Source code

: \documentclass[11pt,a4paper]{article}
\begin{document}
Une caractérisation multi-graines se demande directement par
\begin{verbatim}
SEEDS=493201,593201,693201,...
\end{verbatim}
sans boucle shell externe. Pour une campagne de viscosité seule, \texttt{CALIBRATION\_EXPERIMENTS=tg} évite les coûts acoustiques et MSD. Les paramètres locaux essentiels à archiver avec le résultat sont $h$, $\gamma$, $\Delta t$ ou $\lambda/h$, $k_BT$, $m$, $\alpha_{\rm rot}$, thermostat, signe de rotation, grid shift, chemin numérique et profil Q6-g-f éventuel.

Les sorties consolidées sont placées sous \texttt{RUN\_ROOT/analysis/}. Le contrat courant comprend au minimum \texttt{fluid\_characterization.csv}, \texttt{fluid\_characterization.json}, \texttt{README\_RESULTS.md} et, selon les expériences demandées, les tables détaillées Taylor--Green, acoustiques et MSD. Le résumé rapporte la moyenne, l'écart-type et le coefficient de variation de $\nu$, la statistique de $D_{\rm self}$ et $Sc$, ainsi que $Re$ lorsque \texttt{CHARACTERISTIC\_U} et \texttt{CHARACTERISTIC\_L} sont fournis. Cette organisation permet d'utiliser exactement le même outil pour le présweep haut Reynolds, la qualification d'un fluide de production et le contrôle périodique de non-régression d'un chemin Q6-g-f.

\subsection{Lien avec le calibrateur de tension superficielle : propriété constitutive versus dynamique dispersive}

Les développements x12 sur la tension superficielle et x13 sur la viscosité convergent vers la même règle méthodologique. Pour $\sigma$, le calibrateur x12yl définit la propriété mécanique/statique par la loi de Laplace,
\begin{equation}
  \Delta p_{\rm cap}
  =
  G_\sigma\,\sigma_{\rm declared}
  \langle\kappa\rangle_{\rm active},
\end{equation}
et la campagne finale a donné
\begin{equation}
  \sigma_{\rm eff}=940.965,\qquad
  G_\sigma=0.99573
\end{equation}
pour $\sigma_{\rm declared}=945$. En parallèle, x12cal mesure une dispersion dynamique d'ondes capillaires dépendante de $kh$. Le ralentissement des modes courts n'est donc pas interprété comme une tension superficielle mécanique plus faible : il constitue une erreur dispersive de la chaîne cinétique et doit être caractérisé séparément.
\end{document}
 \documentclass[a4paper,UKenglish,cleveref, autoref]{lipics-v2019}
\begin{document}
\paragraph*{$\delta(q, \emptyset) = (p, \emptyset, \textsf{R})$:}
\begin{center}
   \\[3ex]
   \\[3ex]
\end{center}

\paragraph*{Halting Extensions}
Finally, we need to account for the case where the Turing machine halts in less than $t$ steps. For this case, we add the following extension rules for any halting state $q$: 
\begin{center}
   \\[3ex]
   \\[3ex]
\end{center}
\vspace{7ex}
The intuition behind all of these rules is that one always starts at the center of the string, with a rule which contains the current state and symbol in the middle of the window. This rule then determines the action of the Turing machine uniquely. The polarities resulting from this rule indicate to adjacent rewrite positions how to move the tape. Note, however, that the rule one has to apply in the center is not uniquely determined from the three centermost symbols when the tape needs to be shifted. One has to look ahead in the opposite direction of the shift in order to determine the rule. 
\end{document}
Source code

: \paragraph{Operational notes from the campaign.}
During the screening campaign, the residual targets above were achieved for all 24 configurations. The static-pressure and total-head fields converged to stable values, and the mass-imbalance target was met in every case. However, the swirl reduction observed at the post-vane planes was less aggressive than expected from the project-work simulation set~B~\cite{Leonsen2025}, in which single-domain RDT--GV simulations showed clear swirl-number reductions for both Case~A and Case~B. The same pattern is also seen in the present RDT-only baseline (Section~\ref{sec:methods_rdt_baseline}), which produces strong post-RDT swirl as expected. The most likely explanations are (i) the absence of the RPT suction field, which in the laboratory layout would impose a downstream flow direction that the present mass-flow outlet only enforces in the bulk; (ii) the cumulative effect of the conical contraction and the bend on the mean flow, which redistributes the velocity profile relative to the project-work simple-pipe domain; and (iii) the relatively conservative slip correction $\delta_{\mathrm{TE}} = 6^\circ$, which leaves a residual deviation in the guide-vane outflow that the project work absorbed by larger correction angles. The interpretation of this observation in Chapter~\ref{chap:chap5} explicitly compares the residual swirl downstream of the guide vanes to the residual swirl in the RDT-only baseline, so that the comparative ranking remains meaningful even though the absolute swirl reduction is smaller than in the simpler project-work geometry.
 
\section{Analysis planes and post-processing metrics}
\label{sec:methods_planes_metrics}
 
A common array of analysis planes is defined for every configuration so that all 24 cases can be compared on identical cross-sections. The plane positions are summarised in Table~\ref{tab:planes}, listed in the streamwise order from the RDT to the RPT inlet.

■ ■ ■

ABOUT THIS TASK —
From the first line of the records to the line containing "sans boucle shell", inclusive, transcribe everything exactly and leave out the rest.

RESPONSE TO THE TASK —
Source code

: \documentclass[11pt,a4paper]{article}
\begin{document}
Une caractérisation multi-graines se demande directement par
\begin{verbatim}
SEEDS=493201,593201,693201,...
\end{verbatim}
sans boucle shell externe. Pour une campagne de viscosité seule, \texttt{CALIBRATION\_EXPERIMENTS=tg} évite les coûts acoustiques et MSD. Les paramètres locaux essentiels à archiver avec le résultat sont $h$, $\gamma$, $\Delta t$ ou $\lambda/h$, $k_BT$, $m$, $\alpha_{\rm rot}$, thermostat, signe de rotation, grid shift, chemin numérique et profil Q6-g-f éventuel.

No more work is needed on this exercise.